Begitu pula karya yang beliau tuliskan, tidak lepas dari khazanah kitab kuning pesantren. Di antara buku yang beliau tulis adalah Kembang Setaman Perkawinan (Syarah Kritis atas Kitab ‘Uqud al-Lujayn fi Huquq al-Zaujain). Kitab ini merupakan telaah kritis atas Kitab Uqud al-Lujain karya Syekh Nawawi Al-Bantani. Ibu Sinta memberi alternatif pemahaman tentang hubungan dan pemenuhan hak-hak suami-istri yang lebih setara dan kontekstual.
Sepeninggal Gus Dur pada tahun 2009, Bu Sinta masih tetap aktif mendampingi masyarakat akar rumput untuk menyuarakan pentingnya persaudaraan antar umat manusia. Beberapa aktivitasnya antara lain melalui inisiatif Sahur dan Buka bersama masyarakat, yang membuatnya berkeliling ke banyak kota di seluruh Indonesia. Inisiatif ini dikemas dengan cara unik.
Sahur dan berbuka yang identik dengan ritual puasa Ramadhan, dijadikan ruang pertemuan bersama seluruh warga negara, dan diikuti oleh warga seluruh agama. Sebab itu tidak jarang mendapatkan penolakan, sampai kecaman dari kelompok Islam ekstrem. Namun, Ibu Sinta tetap berkomitmen untuk melanjutkan inisiatif ini sampai sekarang, dan sudah berjalan lebih dari 20 tahun.
Melalui inisiatif ini, Ibu Sinta mengedepankan pendekatan feminitas, yang berupa menghindari konflik dan kekerasan, mengutamakan kelembutan dan kemauan yang tinggi dari ssosok seorang Ibu untuk mendengarkan.
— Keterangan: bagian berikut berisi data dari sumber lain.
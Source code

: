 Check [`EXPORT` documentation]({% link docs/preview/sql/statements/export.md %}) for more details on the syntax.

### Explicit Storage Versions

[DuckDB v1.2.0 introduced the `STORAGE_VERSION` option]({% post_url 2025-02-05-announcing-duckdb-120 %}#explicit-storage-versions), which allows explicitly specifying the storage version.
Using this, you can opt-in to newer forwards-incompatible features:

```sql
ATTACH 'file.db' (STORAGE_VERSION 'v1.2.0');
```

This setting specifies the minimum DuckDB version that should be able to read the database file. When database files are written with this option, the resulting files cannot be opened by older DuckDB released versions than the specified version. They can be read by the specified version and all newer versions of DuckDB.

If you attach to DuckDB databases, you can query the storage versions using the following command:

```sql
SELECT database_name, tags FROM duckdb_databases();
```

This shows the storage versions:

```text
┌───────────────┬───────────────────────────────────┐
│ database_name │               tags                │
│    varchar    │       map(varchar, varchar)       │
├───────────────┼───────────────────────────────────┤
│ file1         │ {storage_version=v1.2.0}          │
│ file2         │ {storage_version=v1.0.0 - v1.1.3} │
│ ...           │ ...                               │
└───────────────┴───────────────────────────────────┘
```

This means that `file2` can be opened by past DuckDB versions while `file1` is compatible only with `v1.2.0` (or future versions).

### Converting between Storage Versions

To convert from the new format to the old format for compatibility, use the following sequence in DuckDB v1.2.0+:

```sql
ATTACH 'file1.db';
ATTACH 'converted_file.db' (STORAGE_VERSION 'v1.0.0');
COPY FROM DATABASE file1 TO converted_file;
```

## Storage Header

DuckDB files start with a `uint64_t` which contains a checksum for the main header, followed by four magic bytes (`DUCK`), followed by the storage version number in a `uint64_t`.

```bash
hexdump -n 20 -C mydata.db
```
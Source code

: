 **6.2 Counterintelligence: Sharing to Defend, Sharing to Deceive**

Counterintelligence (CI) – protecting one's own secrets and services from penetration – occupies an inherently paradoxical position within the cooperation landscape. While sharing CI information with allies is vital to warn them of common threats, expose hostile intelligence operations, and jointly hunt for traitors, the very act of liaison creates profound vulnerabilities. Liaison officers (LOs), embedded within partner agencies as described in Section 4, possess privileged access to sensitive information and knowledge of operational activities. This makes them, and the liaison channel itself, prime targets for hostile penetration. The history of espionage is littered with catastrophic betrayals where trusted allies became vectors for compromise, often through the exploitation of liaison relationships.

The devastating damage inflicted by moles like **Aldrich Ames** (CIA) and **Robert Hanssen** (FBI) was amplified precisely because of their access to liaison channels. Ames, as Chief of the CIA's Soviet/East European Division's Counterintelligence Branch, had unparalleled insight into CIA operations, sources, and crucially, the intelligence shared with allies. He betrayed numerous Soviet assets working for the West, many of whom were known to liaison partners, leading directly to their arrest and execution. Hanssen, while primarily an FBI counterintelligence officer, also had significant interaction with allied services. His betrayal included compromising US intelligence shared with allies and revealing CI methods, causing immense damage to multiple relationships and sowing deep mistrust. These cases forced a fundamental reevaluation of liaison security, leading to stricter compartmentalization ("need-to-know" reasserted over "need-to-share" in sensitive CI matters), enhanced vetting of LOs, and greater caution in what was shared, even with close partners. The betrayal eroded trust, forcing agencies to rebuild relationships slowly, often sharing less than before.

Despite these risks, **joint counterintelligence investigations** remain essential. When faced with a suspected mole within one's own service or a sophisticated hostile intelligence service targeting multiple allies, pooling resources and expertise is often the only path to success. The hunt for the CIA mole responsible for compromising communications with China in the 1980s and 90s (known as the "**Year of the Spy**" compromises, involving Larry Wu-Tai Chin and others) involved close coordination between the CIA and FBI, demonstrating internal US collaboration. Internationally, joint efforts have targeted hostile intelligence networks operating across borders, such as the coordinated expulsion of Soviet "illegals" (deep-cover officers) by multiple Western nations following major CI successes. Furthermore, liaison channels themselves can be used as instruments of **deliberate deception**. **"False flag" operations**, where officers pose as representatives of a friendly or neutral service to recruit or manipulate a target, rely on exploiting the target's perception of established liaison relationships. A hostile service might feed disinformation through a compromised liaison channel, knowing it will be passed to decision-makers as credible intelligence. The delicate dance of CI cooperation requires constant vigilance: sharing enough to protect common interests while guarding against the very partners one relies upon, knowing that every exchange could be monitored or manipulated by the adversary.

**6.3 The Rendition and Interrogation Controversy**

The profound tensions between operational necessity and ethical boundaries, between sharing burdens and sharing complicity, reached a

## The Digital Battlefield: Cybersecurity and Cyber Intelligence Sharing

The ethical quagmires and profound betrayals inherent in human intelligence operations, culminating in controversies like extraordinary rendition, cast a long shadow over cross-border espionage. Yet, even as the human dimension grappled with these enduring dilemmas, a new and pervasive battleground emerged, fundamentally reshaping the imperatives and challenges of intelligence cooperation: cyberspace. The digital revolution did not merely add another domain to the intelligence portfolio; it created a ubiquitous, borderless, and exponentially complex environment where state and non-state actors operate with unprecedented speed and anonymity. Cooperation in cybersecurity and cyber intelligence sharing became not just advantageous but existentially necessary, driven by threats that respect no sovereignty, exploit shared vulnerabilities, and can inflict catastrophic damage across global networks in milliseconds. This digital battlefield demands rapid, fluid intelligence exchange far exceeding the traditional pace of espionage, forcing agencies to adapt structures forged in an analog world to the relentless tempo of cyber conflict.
Dalam kesempatan anugerah tadi, Prof Mahfud MD menyambut penganugerahan ini dengan begitu antusias. Bagi Mahfud dalam sambutannya, penganugerahan Bu Sinta ini menunjukkan pentingnya inklusivisme Islam, mengingat sosok Ibu Sinta sebagai produk pesantren asli.
Masih menurut Mahfud MD, politik inklusivisme mulanya digagas oleh KH. Wahid Hasyim. Umat Islam didorong untuk mengakses pendidikan sekuler-modern, sehingga bisa ikut dalam kontestasi mengambil peran kenegaraan. Inklusivisme ini dimaknai sebagai kebauran sebagai warga negara. Perbedaan harus dianggap sebagai fitrah dari Tuhan dan sebagai ruang kontestasi secara alamiah.
Dulu tidak terbayangkan seorang perempuan mampu meraih gelar Doktor dan berkarya di luar rumah tangga. Islam pernah dianggap kampungan, akibat politik isolasi masa penjajah, dan represi Orde Baru. Sampai tahun 1980an jilbab masih asing di kantor2 resmi pemerintahan.
Pendekatan inklusivisme KH. Wahid Hasyim ini dilanjutkan Gus Dur, dan tentunya juga Ibu Sinta Nuriyah. Dengan pendekatan inklusivisme, umat Islam akan dengan sendirinya naik pada mobilitas sosial secara vertikal dan mengambil peran di banyak wilayah dalam membangun bangsa.
Ketika Islam mengedepankan inklusivisme, Islam bisa berkontestasi secara alamiah dan memberi ruang lebar bagi kelompok yang selama ini terkendala keterbatasan. Termasuk munculnya tokoh-tokoh perempuan lain dan disabilitas yang berada dalam dirinya, seperti yang melekat pada diri Ibu Sinta.
Penghargaan Doktor kepada Ibu Sinta adalah inspirasi. Di usianya yang tak lagi muda, Ibu Sinta masih aktif berjuang, memberdayakan masyarakat, dan terus meraih pencapaian baru dalam bidang pengetahuan. Ibu Sinta adalah role model Muslimah Indonesia.